For some research I’m doing with Michael D. Healy, I need to measure part-of-speech tagger coverage and performance. To that end, I’ve added a new script to nltk-trainer: analyze_tagger_coverage.py
. This script will tag every sentence of a corpus and count how many times it produces each tag. If you also use the --metrics
option, and the corpus reader provides a tagged_sents()
method, then you can get detailed performance metrics by comparing the tagger’s results against the actual tags.
NLTK Default Tagger Performance on Treebank
Below is a table showing the performance details of the NLTK 2.0b9 default tagger on the treebank corpus, which you can see for yourself by running python analyze_tagger_coverage.py treebank --metrics
. The default tagger is 99.57% accurate on treebank, and below you can see exactly on which tags it fails.

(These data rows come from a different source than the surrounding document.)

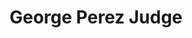 ---
weight: 3
title: "George Perez Judge"
description: "A choose your own adventure JS game"
typeOf: "Game"
draft: false
thumbnail: "/images/project_02/textAdventure_thumbnail.png"
mockup: "/images/textAdventure_desktop.png"
liveLink: "https://peaceful-knuth-debc9a.netlify.com/"
brief:
    overview: "An Industry leader and innovator"
    background: "The International Space Station (ISS) is a multi-nation construction project that is the largest single structure humans ever put into space. Its main construction was completed between 1998 and 2011, although the station continually evolves to include new missions and experiments. It has been continuously occupied since Nov. 2, 2000."
technologies: [JS, HTML, CSS/ SASS]
thingsLearned: [API Intergration, Async-await function, HTML Data-themes]
PublishDate: 2019-02-07
codebase: "https://github.com/tyler-morales/textAdventure"
situation: "We need an interactive and real-time view of the ISS with a modern design"
solution:
    title: "Translating Data Into a Readable, Digestible & Beautiful Application"
    body: "The International Space Station (ISS) is a multi-nation construction project that is the largest single structure humans ever put into space. Its main construction was completed between 1998 and 2011, although the station continually evolves to include new missions and experiments. It has been continuously occupied since Nov. 2, 2000. "
scope:
    discovery: [Workshop, Research, Concepts, Competive Review, Project Planning]
    strategy: [Information Architecture, Interaction Design, Brand Personalization]
    design: [Art Direction, UI Design, Visual Moodboards, Wireframes/ Mockup]
    development: [Frontend Development, Accessibility Standards, Current Technologies/ processes]

---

The Found column shows the number of occurrences of each tag produced by the default tagger, while the Actual column shows the actual number of occurrences in the treebank corpus. Precision and Recall, which I’ve explained in the context of classification, show the performance for each tag. If the Precision is less than 1, that means the tagger gave the tag to a word that it shouldn’t have (a false positive). If the Recall is less than 1, it means the tagger did not give the tag to a word that it should have (a false negative).

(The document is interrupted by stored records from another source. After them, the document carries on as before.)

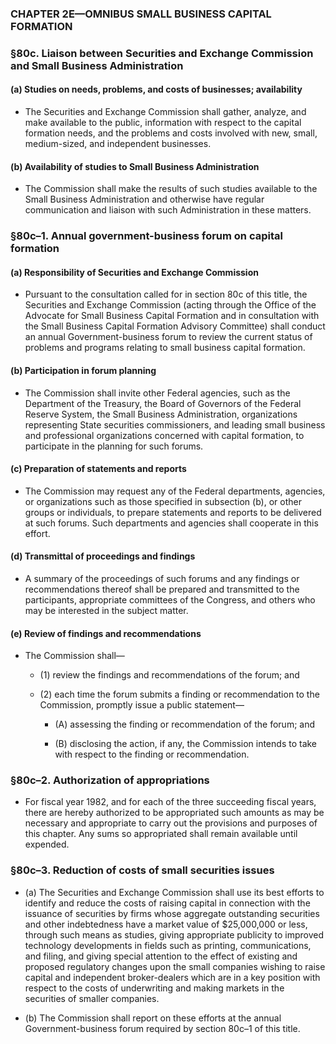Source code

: ### **CHAPTER 2E—OMNIBUS SMALL BUSINESS CAPITAL FORMATION**

### §80c. Liaison between Securities and Exchange Commission and Small Business Administration
#### (a) Studies on needs, problems, and costs of businesses; availability
* The Securities and Exchange Commission shall gather, analyze, and make available to the public, information with respect to the capital formation needs, and the problems and costs involved with new, small, medium-sized, and independent businesses.

#### (b) Availability of studies to Small Business Administration
* The Commission shall make the results of such studies available to the Small Business Administration and otherwise have regular communication and liaison with such Administration in these matters.

### §80c–1. Annual government-business forum on capital formation
#### (a) Responsibility of Securities and Exchange Commission
* Pursuant to the consultation called for in section 80c of this title, the Securities and Exchange Commission (acting through the Office of the Advocate for Small Business Capital Formation and in consultation with the Small Business Capital Formation Advisory Committee) shall conduct an annual Government-business forum to review the current status of problems and programs relating to small business capital formation.

#### (b) Participation in forum planning
* The Commission shall invite other Federal agencies, such as the Department of the Treasury, the Board of Governors of the Federal Reserve System, the Small Business Administration, organizations representing State securities commissioners, and leading small business and professional organizations concerned with capital formation, to participate in the planning for such forums.

#### (c) Preparation of statements and reports
* The Commission may request any of the Federal departments, agencies, or organizations such as those specified in subsection (b), or other groups or individuals, to prepare statements and reports to be delivered at such forums. Such departments and agencies shall cooperate in this effort.

#### (d) Transmittal of proceedings and findings
* A summary of the proceedings of such forums and any findings or recommendations thereof shall be prepared and transmitted to the participants, appropriate committees of the Congress, and others who may be interested in the subject matter.

#### (e) Review of findings and recommendations
* The Commission shall—

  * (1) review the findings and recommendations of the forum; and

  * (2) each time the forum submits a finding or recommendation to the Commission, promptly issue a public statement—

    * (A) assessing the finding or recommendation of the forum; and

    * (B) disclosing the action, if any, the Commission intends to take with respect to the finding or recommendation.

### §80c–2. Authorization of appropriations
* For fiscal year 1982, and for each of the three succeeding fiscal years, there are hereby authorized to be appropriated such amounts as may be necessary and appropriate to carry out the provisions and purposes of this chapter. Any sums so appropriated shall remain available until expended.

### §80c–3. Reduction of costs of small securities issues
* (a) The Securities and Exchange Commission shall use its best efforts to identify and reduce the costs of raising capital in connection with the issuance of securities by firms whose aggregate outstanding securities and other indebtedness have a market value of $25,000,000 or less, through such means as studies, giving appropriate publicity to improved technology developments in fields such as printing, communications, and filing, and giving special attention to the effect of existing and proposed regulatory changes upon the small companies wishing to raise capital and independent broker-dealers which are in a key position with respect to the costs of underwriting and making markets in the securities of smaller companies.

* (b) The Commission shall report on these efforts at the annual Government-business forum required by section 80c–1 of this title.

Tag | Found | Actual | Precision | Recall |
# | 16 | 16 | 1 | 1 |
$ | 724 | 724 | 1 | 1 |
‘ | 694 | 694 | 1 | 1 |
, | 4887 | 4886 | 1 | 1 |
-LRB- | 120 | 120 | 1 | 1 |
-NONE- | 6591 | 6592 | 1 | 1 |
-RRB- | 126 | 126 | 1 | 1 |
. | 3874 | 3874 | 1 | 1 |
: | 563 | 563 | 1 | 1 |
CC | 2271 | 2265 | 1 | 1 |
CD | 3547 | 3546 | 0.999 | 0.999 |
DT | 8170 | 8165 | 1 | 1 |
EX | 88 | 88 | 1 | 1 |
FW | 4 | 4 | 1 | 1 |
IN | 9880 | 9857 | 0.9913 | 0.958 |
JJ | 5803 | 5834 | 0.9913 | 0.9789 |
JJR | 386 | 381 | 1 | 0.9149 |
JJS | 185 | 182 | 0.9667 | 1 |
LS | 12 | 13 | 1 | 0.8571 |
MD | 927 | 927 | 1 | 1 |
NN | 13166 | 13166 | 0.9917 | 0.9879 |
NNP | 9427 | 9410 | 0.9948 | 0.994 |
NNPS | 246 | 244 | 0.9903 | 0.9533 |
NNS | 6055 | 6047 | 0.9952 | 0.9972 |
PDT | 21 | 27 | 1 | 0.6667 |
POS | 824 | 824 | 1 | 1 |
PRP | 1716 | 1716 | 1 | 1 |
PRP$ | 766 | 766 | 1 | 1 |
RB | 2800 | 2822 | 0.9931 | 0.975 |
RBR | 130 | 136 | 1 | 0.875 |
RBS | 33 | 35 | 1 | 0.5 |
RP | 213 | 216 | 1 | 1 |
SYM | 1 | 1 | 1 | 1 |
TO | 2180 | 2179 | 1 | 1 |
UH | 3 | 3 | 1 | 1 |
VB | 2562 | 2554 | 0.9914 | 1 |
VBD | 3035 | 3043 | 0.9902 | 0.9807 |
VBG | 1458 | 1460 | 0.9965 | 0.9982 |
VBN | 2145 | 2134 | 0.9885 | 0.9957 |
VBP | 1318 | 1321 | 0.9931 | 0.9828 |
VBZ | 2124 | 2125 | 0.9937 | 0.9906 |
WDT | 440 | 445 | 1 | 0.8333 |
WP | 241 | 241 | 1 | 1 |
WP$ | 14 | 14 | 1 | 1 |
WRB | 178 | 178 | 1 | 1 |
“ | 712 | 712 | 1 | 1 |
Unknown Words in Treebank
Suprisingly, the treebank corpus contains 6592 words tags with -NONE-
. But it’s not that bad, since it’s only 440 unique words, and they are not regular words at all: *EXP*-2
, *T*-91
, *-106
, and many more similar looking tokens.